The tightrope walker budget

By AdNews | 15 May 2024
Credit: Gabriel Aguirre via Unsplash

The 2024 federal budget charts a narrow path between inflation and recession.

Mark Thirlwell, chief economist at the Australian Institute of Company Directors, describes the budget as a kind of macro-political juggling act, working hard to keep multiple balls aloft.

“I’ve drawn on the metaphor of a tightrope walker seeking to traverse a narrow course between inflation risk on the one side and recession risk on the other,” Thirlwell said in his budget briefing.

Treasurer Jim Chalmers’s “fragile global conditions” balls in the air included cost-of-living relief, industrial policy with the Future Made in Australia project, fiscal repair and debt stabilisation and constraints from the Reserve Bank’s interest rate hikes.

“Of course, there were even more than this short list, but that’s more than enough juggling to be going on with,” said Thirlwell

Plenty of carrots in the budget, including electricity bill relief, child care subsidies and a paid parental leave scheme.

And the previously announced adjustments to the stage three tax cuts, giving more to those with middle and lower incomes.

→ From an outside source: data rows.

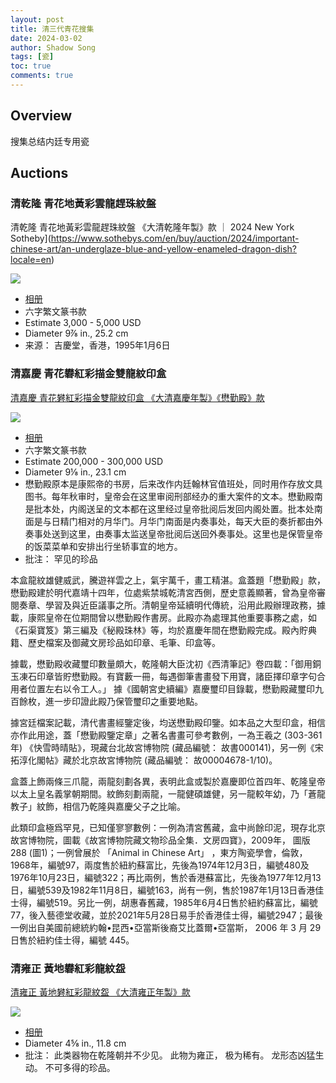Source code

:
```yaml
---
layout: post
title: 清三代青花搜集
date: 2024-03-02
author: Shadow Song
tags: [瓷]
toc: true
comments: true
---
```


## Overview

搜集总结内廷专用瓷

	

## Auctions

### 清乾隆 青花地黃彩雲龍趕珠紋盤

清乾隆 青花地黃彩雲龍趕珠紋盤 《大清乾隆年製》款 ｜ 2024 New York Sotheby](https://www.sothebys.com/en/buy/auction/2024/important-chinese-art/an-underglaze-blue-and-yellow-enameled-dragon-dish?locale=en)

![](https://lh3.googleusercontent.com/pw/AP1GczOe23D-57bO188-HRWOJN4_x5Dh4x_Pr3tBnyz7JQDCtdHJcjsZBixXU4uXkIkjcmnPO_0PqaEcaciDzRIPGNCFB-KEdMHLazHO-j2Mj70qbMHxxZ1P6RHVFVEv8yJqBPXIGrSywrCt_S4KPvxM5Aw8Rg=w1294-h1294-s-no-gm?authuser=1)

- [相册](https://photos.app.goo.gl/Rwnkjpy5AtavpDNq5)
- 六字繁文篆书款
- Estimate 3,000 - 5,000 USD
- Diameter 9⅞ in., 25.2 cm
- 来源： 吉慶堂，香港，1995年1月6日

### 清嘉慶 青花礬紅彩描金雙龍紋印盒

[清嘉慶 青花礬紅彩描金雙龍紋印盒 《大清嘉慶年製》《懋勤殿》款](https://www.sothebys.com/en/buy/auction/2024/important-chinese-art/a-rare-imperial-gilt-decorated-iron-red-and?locale=en)

![](https://lh3.googleusercontent.com/pw/AP1GczNORtU8Ivhl0ep6LaKMWaFv6Z3OZ_Wk6pCBADU5D-Uk9HOo8bZVAF73jo4fF_SG6bQfqxiheuVBgrlolsu72n4L-9vqpKG7hAWNhm3zefi4AYauMmOl6qhS1HCoR6wL20b8TW4XhDEdR2BClbq1IPdQuA=w1294-h1294-s-no-gm?authuser=1)

- [相册](https://photos.app.goo.gl/ptdErn48doU8pvAv6)
- 六字繁文篆书款
- Estimate 200,000 - 300,000 USD
- Diameter 9⅛ in., 23.1 cm
- 懋勤殿原本是康熙帝的书房，后来改作内廷翰林官值班处，同时用作存放文具图书。每年秋审时，皇帝会在这里审阅刑部经办的重大案件的文本。懋勤殿南是批本处，内阁送呈的文本都在这里经过皇帝批阅后发回内阁处置。批本处南面是与日精门相对的月华门。月华门南面是内奏事处，每天大臣的奏折都由外奏事处送到这里，由奏事太监送皇帝批阅后送回外奏事处。这里也是保管皇帝的饭菜菜单和安排出行坐轿事宜的地方。
- 批注： 罕见的珍品

本盒龍紋雄健威武，騰遊祥雲之上，氣宇萬千，畫工精湛。盒蓋題「懋勤殿」款，懋勤殿建於明代嘉靖十四年，位處紫禁城乾清宮西側，歷史意義顯著，曾為皇帝審閱奏章、學習及與近臣議事之所。清朝皇帝延續明代傳統，沿用此殿辦理政務，據載，康熙皇帝在位期間曾以懋勤殿作書房。此殿亦為處理其他重要事務之處，如《石渠寶笈》第三編及《秘殿珠林》等，均於嘉慶年間在懋勤殿完成。殿內貯典籍、歷史檔案及御藏文房珍品如印章、毛筆、印盒等。



據載，懋勤殿收藏璽印數量頗大，乾隆朝大臣沈初《西清筆記》卷四載：「御用銅玉凍石印章皆貯懋勤殿。有寶藪一冊，每遇御筆書畫發下用寶，諸臣擇印章字句合用者位置左右以令工人。」 據《國朝宮史續編》嘉慶璽印目錄載，懋勤殿藏璽印九百餘枚，進一步印證此殿乃保管璽印之重要地點。



據宮廷檔案記載，清代書畫經鑒定後，均送懋勤殿印鑒。如本品之大型印盒，相信亦作此用途，蓋「懋勤殿鑒定章」之著名書畫可參考數例，一為王羲之 (303-361年) 《快雪時晴貼》，現藏台北故宮博物院 (藏品編號： 故書000141)，另一例《宋拓淳化閣帖》藏於北京故宮博物院 (藏品編號： 故00004678-1/10)。



盒蓋上飾兩條三爪龍，兩龍刻劃各異，表明此盒或製於嘉慶即位首四年、乾隆皇帝以太上皇名義掌朝期間。紋飾刻劃兩龍，一龍健碩雄健，另一龍較年幼，乃「蒼龍教子」紋飾，相信乃乾隆與嘉慶父子之比喻。



此類印盒極爲罕見，已知僅寥寥數例：一例為清宮舊藏，盒中尚餘印泥，現存北京故宮博物院，圖載《故宮博物院藏文物珍品全集．文房四寶》，2009年， 圖版288 (圖1)；一例曾展於 「Animal in Chinese Art」 ，東方陶瓷學會，倫敦，1968年，編號97，兩度售於紐約蘇富比，先後為1974年12月3日，編號480及1976年10月23日，編號322；再比兩例，售於香港蘇富比，先後為1977年12月13日，編號539及1982年11月8日，編號163，尚有一例，售於1987年1月13日香港佳士得，編號519。另比一例，胡惠春舊藏，1985年6月4日售於紐約蘇富比，編號77，後入藝德堂收藏，並於2021年5月28日易手於香港佳士得，編號2947；最後一例出自美國前總統約翰•昆西•亞當斯後裔艾比蓋爾•亞當斯， 2006 年 3 月 29 日售於紐約佳士得，編號 445。

### 清雍正 黃地礬紅彩龍紋盌

[清雍正 黃地礬紅彩龍紋盌 《大清雍正年製》款](https://www.sothebys.com/en/buy/auction/2024/important-chinese-art/a-rare-yellow-ground-and-iron-red-decorated-dragon?locale=en)

![](https://lh3.googleusercontent.com/pw/AP1GczNSbVANPEC7Drme-B9A3ZOpnfdFFseGz7iofOrrT7N3K5AiOHCJSu8d1rWHMoWUAVGVvzttYitoElx--7nqsMUkmuUienXxG-ZLhrFjbjtpaJ4XtwGRtNnXSPw82ZgNuP38kaow32_fHYgbLq0pCAvylA=w1294-h1294-s-no-gm?authuser=1)

- [相册](https://photos.app.goo.gl/nfbqAhBpSkz8vRHYA)
- Diameter 4⅝ in., 11.8 cm
- 批注： 此类器物在乾隆朝并不少见。 此物为雍正， 极为稀有。 龙形态凶猛生动。 不可多得的珍品。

Commsec chief economist Stephen Halmarick said the 2023-24 federal budget improves the government’s deficit and debt profile in a time of slowing economic growth and moderating inflation.

“It delivers targeted funding to support Australians experiencing cost of living pressures and helps to progress the Government’s policy agenda,” Halmarick said. 

“As economic growth slows in the year ahead, the budget may see some benefit from a larger workforce.”

Deloitte says the budget shows a surplus for the 2023-24 financial year, before returning to deficit in 2024-25 and beyond.

"Although a surplus of $9.3 billion in 2023-24 is now expected – revised up from a $1.1 billion deficit forecast just six months ago – the budget bottom line is forecast to be a cumulative $13.9 billion worse off over the four years to 2026–27."

Deloitte said the budget centred on providing cost-of-living relief and investing in the Future Made in Australia Act to support medium-term economic growth.

"The result is a relatively large increase in government spending over the next four years, potentially putting further upward pressure on inflation," said Deloitte.